Amortized Predictability-aware Training Framework for Time Series Forecasting and Classification (APTF, WWW 2026)
APTF employs a hierarchical bucketing strategy that progressively penalizes the loss of low-predictability samples during training. This design enables the model to focus on high-predictability samples while still learning appropriately from low-predictability ones, with a reduced risk of overfitting to noise:
By introducing the amortization model, the predictability estimation error (bias) will first be amortized by it and then passed to the source model after a delay of one training step, as red arrows in the following Figure (b). This helps reduce the risk of the source model misidentifying highly predictable samples as low-predictability samples due to overconfidence and bias:
We have collected the dataset from the official websites, which can be directly obtained from this link: https://drive.google.com/drive/folders/1SK2Hi2bTeLL0cQMWJERC5QHBxMEHsRlM?usp=sharing, including 8 long-term TSF datasets (ETTh1, ETTh2, ETTm1, ETTm2, weather, electricity and traffic), 3 short-term Fund datasets (Fund1, Fund2 and Fund3) and 128 UCR TSC datasets (the password for extracting the compressed file is "someone").
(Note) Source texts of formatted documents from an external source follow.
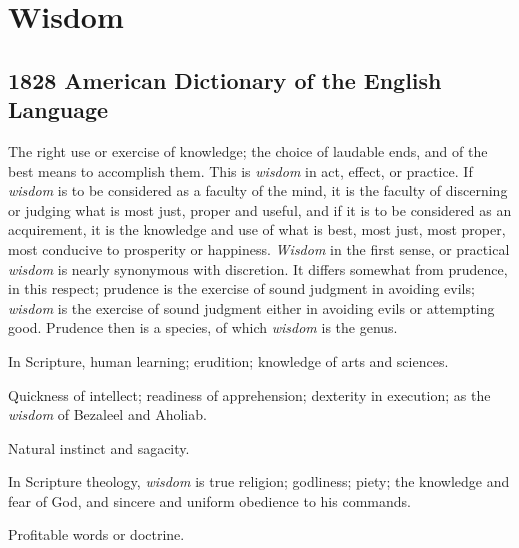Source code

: \section{Wisdom}
	\label{WISDOM}
	

\subsection{1828 American Dictionary of the English Language} %
	\label{WISDOM-1828}

	\begin{compactitem}
		\item[1] The right use or exercise of knowledge; the choice of laudable ends, and of the best means to accomplish them. This is \textit{wisdom} in act, effect, or practice. If \textit{wisdom} is to be considered as a faculty of the mind, it is the faculty of discerning or judging what is most just, proper and useful, and if it is to be considered as an acquirement, it is the knowledge and use of what is best, most just, most proper, most conducive to prosperity or happiness. \textit{Wisdom} in the first sense, or practical \textit{wisdom} is nearly synonymous with discretion. It differs somewhat from prudence, in this respect; prudence is the exercise of sound judgment in avoiding evils; \textit{wisdom} is the exercise of sound judgment either in avoiding evils or attempting good. Prudence then is a species, of which \textit{wisdom} is the genus.
		\item[2] In Scripture, human learning; erudition; knowledge of arts and sciences.
		\item[3] Quickness of intellect; readiness of apprehension; dexterity in execution; as the \textit{wisdom} of Bezaleel and Aholiab. 
		\item[4] Natural instinct and sagacity. 
		\item[5] In Scripture theology, \textit{wisdom} is true religion; godliness; piety; the knowledge and fear of God, and sincere and uniform obedience to his commands.
		\item[6] Profitable words or doctrine.
	\end{compactitem}

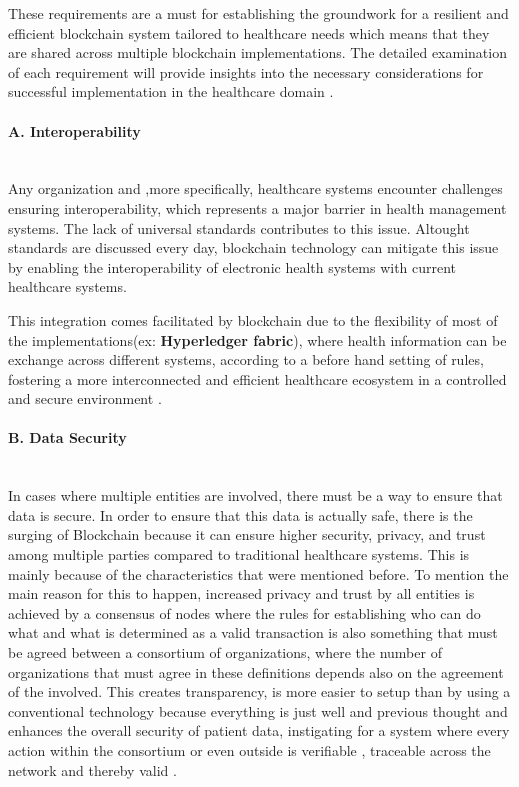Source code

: These requirements are a must for establishing the groundwork for a resilient and efficient blockchain system
 tailored to healthcare needs which means that they are shared across multiple blockchain implementations. 
 The detailed examination of each requirement will provide insights into the necessary considerations for successful 
 implementation in the healthcare domain  \cite{implementation-requirements-blockchain}.

\paragraph{A. Interoperability} \mbox{}\\
Any organization and ,more specifically, healthcare systems encounter challenges ensuring interoperability, 
which represents a major barrier in health management systems. The lack of universal standards contributes to this issue. 
Altought standards are discussed every day,   blockchain technology can mitigate this issue by enabling the interoperability of 
electronic health systems with current healthcare systems.

This integration comes facilitated by blockchain due to the flexibility of most of the implementations(ex: \textbf{Hyperledger fabric}), 
where health information can be exchange across different systems, according to a before hand setting of rules, fostering a more 
interconnected and efficient healthcare ecosystem in a controlled and secure environment \cite{blockchain-utilization-in-healthcare}.

\paragraph{B. Data Security} \mbox{}\\
In cases where multiple entities are involved, there must be a way to ensure that data is secure. In order to ensure that this data 
is actually safe, there is the surging of Blockchain because it can ensure higher security, privacy, and trust among multiple parties 
compared to traditional healthcare systems. This is mainly because of the characteristics that were mentioned before. To mention the 
main reason for this to happen, increased privacy and trust by all entities is achieved by a consensus of nodes where the rules for 
establishing who can do what and what is determined as a valid transaction is also something that must be agreed between a consortium of 
organizations, where the number of organizations that must agree in these definitions depends also on the agreement of the involved. This 
creates transparency, is more easier to setup than by using a conventional technology because everything is just well and previous thought 
and enhances the overall security of patient data, instigating for a system where every action within the consortium or even outside is 
verifiable , traceable across the network and thereby valid \cite{blockchain-utilization-in-healthcare}.

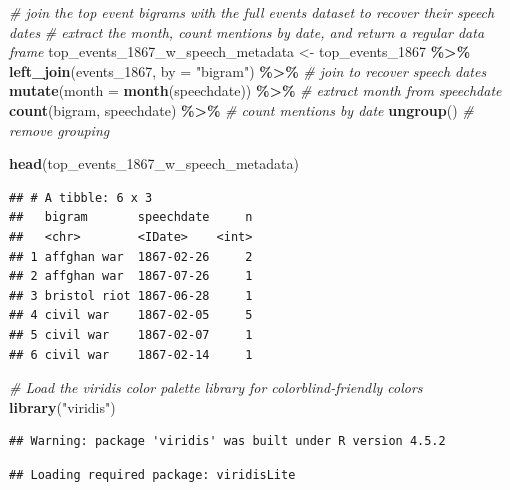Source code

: \documentclass[
]{article}
\newenvironment{Shaded}{\begin{snugshade}}{\end{snugshade}}
\newcommand{\AttributeTok}[1]{\textcolor[rgb]{0.13,0.29,0.53}{#1}}
\newcommand{\CommentTok}[1]{\textcolor[rgb]{0.56,0.35,0.01}{\textit{#1}}}
\newcommand{\FunctionTok}[1]{\textcolor[rgb]{0.13,0.29,0.53}{\textbf{#1}}}
\newcommand{\NormalTok}[1]{#1}
\newcommand{\OtherTok}[1]{\textcolor[rgb]{0.56,0.35,0.01}{#1}}
\newcommand{\SpecialCharTok}[1]{\textcolor[rgb]{0.81,0.36,0.00}{\textbf{#1}}}
\newcommand{\StringTok}[1]{\textcolor[rgb]{0.31,0.60,0.02}{#1}}
\begin{document}
\begin{Shaded}
\begin{Highlighting}[]
\CommentTok{\# join the top event bigrams with the full events dataset to recover their speech dates}
\CommentTok{\# extract the month, count mentions by date, and return a regular data frame}
\NormalTok{top\_events\_1867\_w\_speech\_metadata }\OtherTok{\textless{}{-}}\NormalTok{ top\_events\_1867 }\SpecialCharTok{\%\textgreater{}\%}
  \FunctionTok{left\_join}\NormalTok{(events\_1867, }\AttributeTok{by =} \StringTok{"bigram"}\NormalTok{) }\SpecialCharTok{\%\textgreater{}\%}  \CommentTok{\# join to recover speech dates}
  \FunctionTok{mutate}\NormalTok{(}\AttributeTok{month =} \FunctionTok{month}\NormalTok{(speechdate)) }\SpecialCharTok{\%\textgreater{}\%} \CommentTok{\# extract month from speechdate}
  \FunctionTok{count}\NormalTok{(bigram, speechdate) }\SpecialCharTok{\%\textgreater{}\%} \CommentTok{\# count mentions by date}
  \FunctionTok{ungroup}\NormalTok{() }\CommentTok{\# remove grouping}

\FunctionTok{head}\NormalTok{(top\_events\_1867\_w\_speech\_metadata)}
\end{Highlighting}
\end{Shaded}

\begin{verbatim}
## # A tibble: 6 x 3
##   bigram       speechdate     n
##   <chr>        <IDate>    <int>
## 1 affghan war  1867-02-26     2
## 2 affghan war  1867-07-26     1
## 3 bristol riot 1867-06-28     1
## 4 civil war    1867-02-05     5
## 5 civil war    1867-02-07     1
## 6 civil war    1867-02-14     1
\end{verbatim}

\begin{Shaded}
\begin{Highlighting}[]
\CommentTok{\# Load the viridis color palette library for colorblind{-}friendly colors}
\FunctionTok{library}\NormalTok{(}\StringTok{"viridis"}\NormalTok{)}
\end{Highlighting}
\end{Shaded}

\begin{verbatim}
## Warning: package 'viridis' was built under R version 4.5.2
\end{verbatim}

\begin{verbatim}
## Loading required package: viridisLite
\end{verbatim}
\end{document}
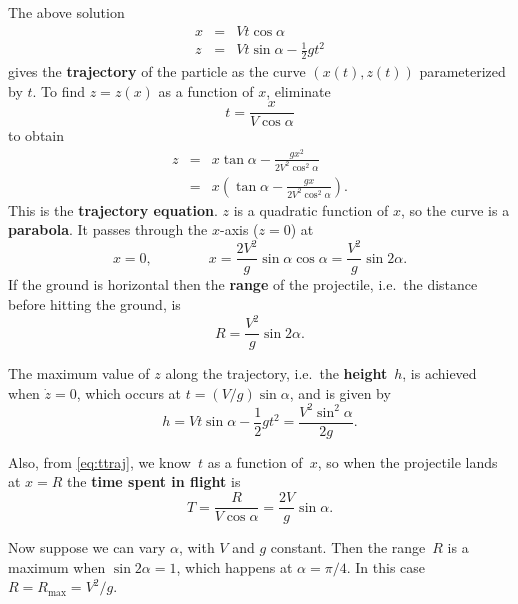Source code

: 

The above solution
\begin{eqnarray}
x & = & V t \cos \alpha   \nonumber \\
z & = & V t \sin \alpha - \frac{1}{2} g t^2  \nonumber
\end{eqnarray}
gives the {\bf trajectory} of the particle as the curve $(x(t),z(t))$ parameterized by $t$.
To find $z = z(x)$ as a function of $x$, eliminate
\begin{equation}
t = \frac{x}{V \cos \alpha}
\label{eq:ttraj}
\end{equation}
to obtain
\begin{eqnarray}
z & = & x \tan \alpha - \frac{g x^2}{2 V^2 \cos^2 \alpha}  \nonumber \\
  & = & x \left( \tan \alpha - \frac{g x}{2 V^2 \cos^2 \alpha} \right) . \nonumber
\end{eqnarray}
This is the {\bf trajectory equation}.
$z$ is a quadratic function of $x$, so the curve is a {\bf parabola}. It passes through
the $x$-axis ($z=0$) at
\begin{displaymath}
x = 0 , \qquad \qquad x = \frac{2V^2}{g} \sin \alpha \cos \alpha = \frac{V^2}{g} \sin 2 \alpha .
\end{displaymath}
If the ground is horizontal then the {\bf range} of the projectile, i.e.\ the distance
before hitting the ground, is
\begin{displaymath}
R = \frac{V^2}{g} \sin 2 \alpha .
\end{displaymath}

The maximum value of $z$ along the trajectory, i.e.\ the {\bf height}~$h$, is
achieved when $\dot{z} = 0$, which occurs at $t = (V/g) \sin \alpha$,
and is given by
\begin{displaymath}
h = V t \sin \alpha - \frac{1}{2} g t^2 = \frac{V^2 \sin^2 \alpha }{2 g} .
\end{displaymath}

Also, from \eqref{eq:ttraj}, we know~$t$ as a function of~$x$, so when the projectile
lands at $x = R$ the {\bf time spent in flight} is
\begin{displaymath}
T = \frac{R}{V \cos \alpha} = \frac{2 V}{g} \sin \alpha .
\end{displaymath}

\vspace{5mm}

Now suppose we can vary $\alpha$, with $V$ and $g$ constant. Then the range~$R$ is
a maximum when $\sin 2 \alpha = 1$, which happens at $\alpha = \pi / 4$. In this
case $R = R_\mathrm{max} = V^2 / g$.

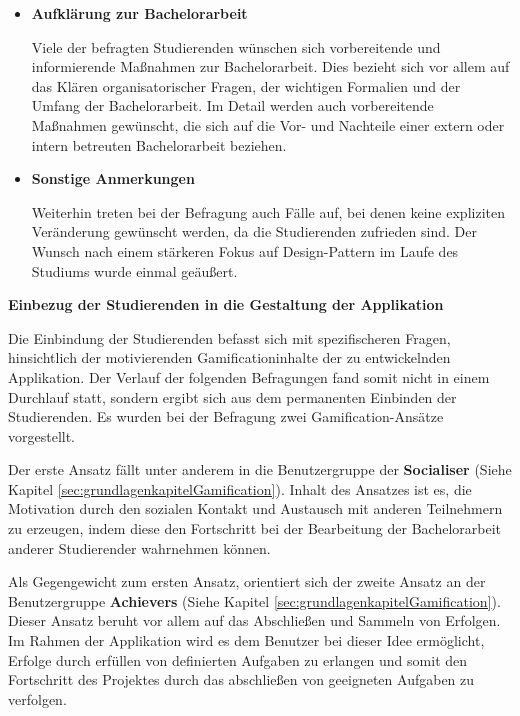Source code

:\documentclass{scrreprt}
\begin{document}
\begin{itemize}
\begin{itemize}
\item \textbf{Aufklärung zur Bachelorarbeit}
\par Viele der befragten Studierenden wünschen sich vorbereitende und informierende Maßnahmen zur Bachelorarbeit. Dies bezieht sich vor allem auf das Klären organisatorischer Fragen, der wichtigen Formalien und der Umfang der Bachelorarbeit. Im Detail werden auch vorbereitende Maßnahmen gewünscht, die sich auf die Vor- und Nachteile einer extern oder intern betreuten Bachelorarbeit beziehen.

\item \textbf{Sonstige Anmerkungen}
\par Weiterhin treten bei der Befragung auch Fälle auf, bei denen keine expliziten Veränderung gewünscht werden, da die Studierenden zufrieden sind. Der Wunsch nach einem stärkeren Fokus auf Design-Pattern im Laufe des Studiums wurde einmal geäußert.

\end{itemize}

\end{itemize}

\newpage
\par \textbf{Einbezug der Studierenden in die Gestaltung der Applikation}
\par\medskip Die Einbindung der Studierenden befasst sich mit spezifischeren Fragen, hinsichtlich der motivierenden Gamificationinhalte der zu entwickelnden Applikation. Der Verlauf der folgenden Befragungen fand somit nicht in einem Durchlauf statt, sondern ergibt sich aus dem permanenten Einbinden der Studierenden. Es wurden bei der Befragung zwei Gamification-Ansätze vorgestellt.
\par\medskip Der erste Ansatz fällt unter anderem in die Benutzergruppe der \textbf{Socialiser} (Siehe Kapitel \ref{sec:grundlagenkapitelGamification}). Inhalt des Ansatzes ist es, die Motivation durch den sozialen Kontakt und Austausch mit anderen Teilnehmern zu erzeugen, indem diese den Fortschritt bei der Bearbeitung der Bachelorarbeit anderer Studierender wahrnehmen können.
\par\medskip Als Gegengewicht zum ersten Ansatz, orientiert sich der zweite Ansatz an der Benutzergruppe \textbf{Achievers} (Siehe Kapitel \ref{sec:grundlagenkapitelGamification}). Dieser Ansatz beruht vor allem auf das Abschließen und Sammeln von Erfolgen. Im Rahmen der Applikation wird es dem Benutzer bei dieser Idee ermöglicht, Erfolge durch erfüllen von definierten Aufgaben zu erlangen und somit den Fortschritt des Projektes durch das abschließen von geeigneten Aufgaben zu verfolgen.
\end{document}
The downloaded folders should be placed at the "dataset" folder. The public datasets are extensively used for evaluating performance of various time series forecasting methods.
The paper results can be reproduced by running the "Main_TSC", "Main_LongTerm_TSF.py" and "Main_ShortTerm_TSF.py" scripts, including whether using the Hierarchical Predictability-aware Loss (HPL) and amortization model, or comparison between our APTF and Wavebound.